Data for review section start

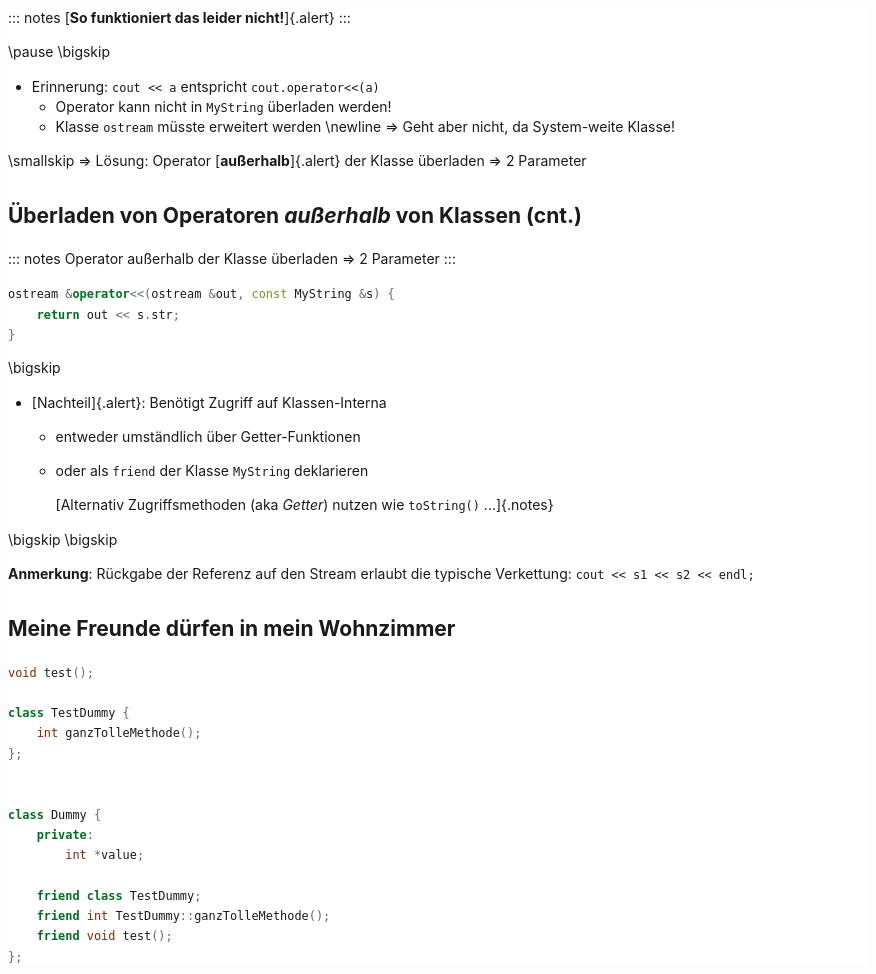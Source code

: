 ::: notes
[**So funktioniert das leider nicht!**]{.alert}
:::

\pause
\bigskip

-   Erinnerung: `cout << a` entspricht `cout.operator<<(a)`
    -   Operator kann nicht in `MyString` überladen werden!
    -   Klasse `ostream` müsste erweitert werden \newline
        => Geht aber nicht, da System-weite Klasse!

\smallskip
=> Lösung: Operator [**außerhalb**]{.alert} der Klasse überladen => 2 Parameter


## Überladen von Operatoren _außerhalb_ von Klassen (cnt.)

::: notes
Operator außerhalb der Klasse überladen => 2 Parameter
:::

```cpp
ostream &operator<<(ostream &out, const MyString &s) {
    return out << s.str;
}
```

\bigskip

-   [Nachteil]{.alert}: Benötigt Zugriff auf Klassen-Interna
    -   entweder umständlich über Getter-Funktionen
    -   oder als `friend` der Klasse `MyString` deklarieren

        [Alternativ Zugriffsmethoden (aka _Getter_) nutzen wie `toString()` ...]{.notes}

\bigskip
\bigskip

**Anmerkung**: Rückgabe der Referenz auf den Stream erlaubt die typische
Verkettung: `cout << s1 << s2 << endl;`


## Meine Freunde dürfen in mein Wohnzimmer

```cpp
void test();

class TestDummy {
    int ganzTolleMethode();
};


class Dummy {
    private:
        int *value;

    friend class TestDummy;
    friend int TestDummy::ganzTolleMethode();
    friend void test();
};
```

Data for review section end

Activity :: The answer must consist of each line from the data that includes the string "friend".

Solution to the problem ::
    -   oder als `friend` der Klasse `MyString` deklarieren
    friend class TestDummy;
    friend int TestDummy::ganzTolleMethode();
    friend void test();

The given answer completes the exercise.